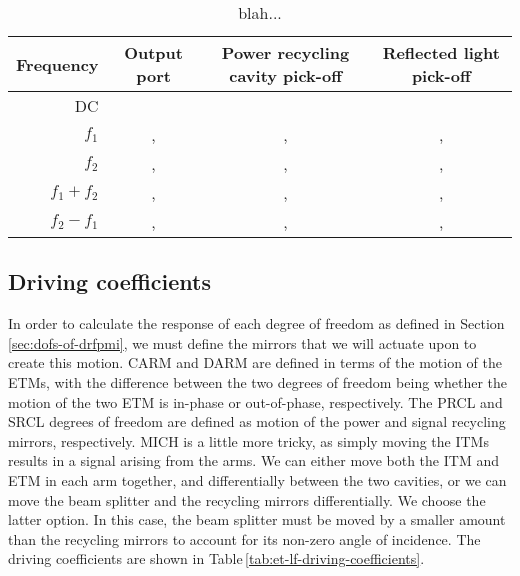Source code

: \begin{table}
  \centering
  {\renewcommand{\arraystretch}{1.2} %
    \begin{tabular}{r|ccc}
      \textbf{Frequency} & \textbf{Output port} & \textbf{Power recycling cavity pick-off} & \textbf{Reflected light pick-off} \\
      \hline
      \gls{DC} & \ASDC{} & \POPDC{} & \REFLDC{} \\
      $f_1$    & \ASFIRSTI{}, \ASFIRSTQ{} & \POPFIRSTI{}, \POPFIRSTQ{} & \REFLFIRSTI{}, \REFLFIRSTQ{} \\
      $f_2$    & \ASSECONDI{}, \ASSECONDQ{} & \POPSECONDI{}, \POPSECONDQ{} & \REFLSECONDI{}, \REFLSECONDQ{} \\
      $f_1 + f_2$ & \ASSUMI{}, \ASSUMQ{} & \POPSUMI{}, \POPSUMQ{} & \REFLSUMI{}, \REFLSUMQ{} \\
      $f_2 - f_1$ & \ASDIFFI{}, \ASDIFFQ{} & \POPDIFFI{}, \POPDIFFQ{} & \REFLDIFFI{}, \REFLDIFFQ{}
    \end{tabular}
  }
  \caption{\label{tab:et-lf-probes}blah...}
\end{table}

\subsection{Driving coefficients}
In order to calculate the response of each degree of freedom as defined in Section\,\ref{sec:dofs-of-drfpmi}, we must define the mirrors that we will actuate upon to create this motion. \gls{CARM} and \gls{DARM} are defined in terms of the motion of the \glspl{ETM}, with the difference between the two degrees of freedom being whether the motion of the two \gls{ETM} is in-phase or out-of-phase, respectively. The \gls{PRCL} and \gls{SRCL} degrees of freedom are defined as motion of the power and signal recycling mirrors, respectively. \gls{MICH} is a little more tricky, as simply moving the \glspl{ITM} results in a signal arising from the arms. We can either move both the \gls{ITM} and \gls{ETM} in each arm together, and differentially between the two cavities, or we can move the beam splitter and the recycling mirrors differentially. We choose the latter option. In this case, the beam splitter must be moved by a smaller amount than the recycling mirrors to account for its non-zero angle of incidence. The driving coefficients are shown in Table\,\ref{tab:et-lf-driving-coefficients}.

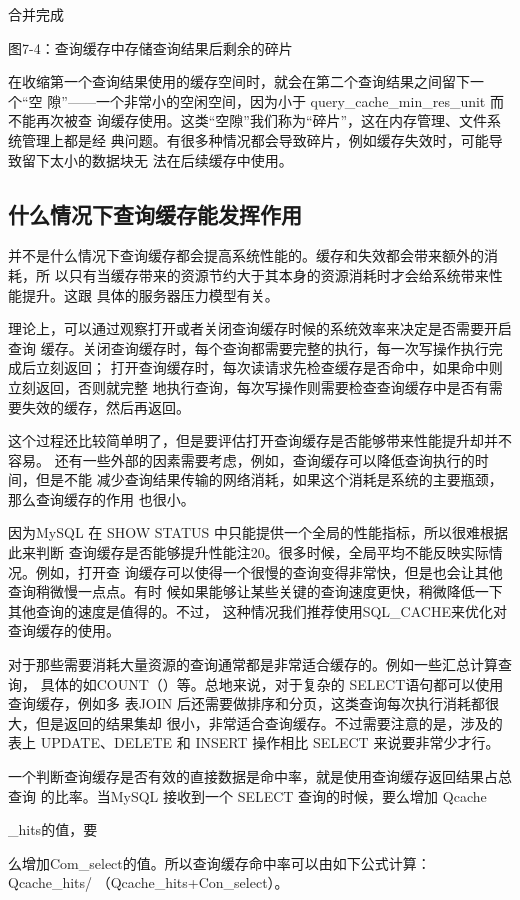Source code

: 合并完成

图7-4：查询缓存中存储查询结果后剩余的碎片

在收缩第一个查询结果使用的缓存空间时，就会在第二个查询结果之间留下一个“空
隙”——一个非常小的空闲空间，因为小于 query\_cache\_min\_res\_unit 而不能再次被查
询缓存使用。这类“空隙”我们称为“碎片”，这在内存管理、文件系统管理上都是经
典问题。有很多种情况都会导致碎片，例如缓存失效时，可能导致留下太小的数据块无
法在后续缓存中使用。

\subsection{什么情况下查询缓存能发挥作用}
并不是什么情况下查询缓存都会提高系统性能的。缓存和失效都会带来额外的消耗，所
以只有当缓存带来的资源节约大于其本身的资源消耗时才会给系统带来性能提升。这跟
具体的服务器压力模型有关。

理论上，可以通过观察打开或者关闭查询缓存时候的系统效率来决定是否需要开启查询
缓存。关闭查询缓存时，每个查询都需要完整的执行，每一次写操作执行完成后立刻返回；
打开查询缓存时，每次读请求先检查缓存是否命中，如果命中则立刻返回，否则就完整
地执行查询，每次写操作则需要检查查询缓存中是否有需要失效的缓存，然后再返回。

这个过程还比较简单明了，但是要评估打开查询缓存是否能够带来性能提升却并不容易。
还有一些外部的因素需要考虑，例如，查询缓存可以降低查询执行的时间，但是不能
减少查询结果传输的网络消耗，如果这个消耗是系统的主要瓶颈，那么查询缓存的作用
也很小。

因为MySQL 在 SHOW STATUS 中只能提供一个全局的性能指标，所以很难根据此来判断
查询缓存是否能够提升性能注20。很多时候，全局平均不能反映实际情况。例如，打开查
询缓存可以使得一个很慢的查询变得非常快，但是也会让其他查询稍微慢一点点。有时
候如果能够让某些关键的查询速度更快，稍微降低一下其他查询的速度是值得的。不过，
这种情况我们推荐使用SQL\_CACHE来优化对查询缓存的使用。

对于那些需要消耗大量资源的查询通常都是非常适合缓存的。例如一些汇总计算查询，
具体的如COUNT（）等。总地来说，对于复杂的 SELECT语句都可以使用查询缓存，例如多
表JOIN 后还需要做排序和分页，这类查询每次执行消耗都很大，但是返回的结果集却
很小，非常适合查询缓存。不过需要注意的是，涉及的表上 UPDATE、DELETE 和 INSERT
操作相比 SELECT 来说要非常少才行。

一个判断查询缓存是否有效的直接数据是命中率，就是使用查询缓存返回结果占总查询
的比率。当MySQL 接收到一个 SELECT 查询的时候，要么增加 Qcache

\_hits的值，要

么增加Com\_select的值。所以查询缓存命中率可以由如下公式计算：Qcache\_hits/
（Qcache\_hits+Con\_select）。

= = =

TASK GOAL
A single number is expected: the count of lines in the preceding entries that contain "Qcache".

TASK RESPONSE
3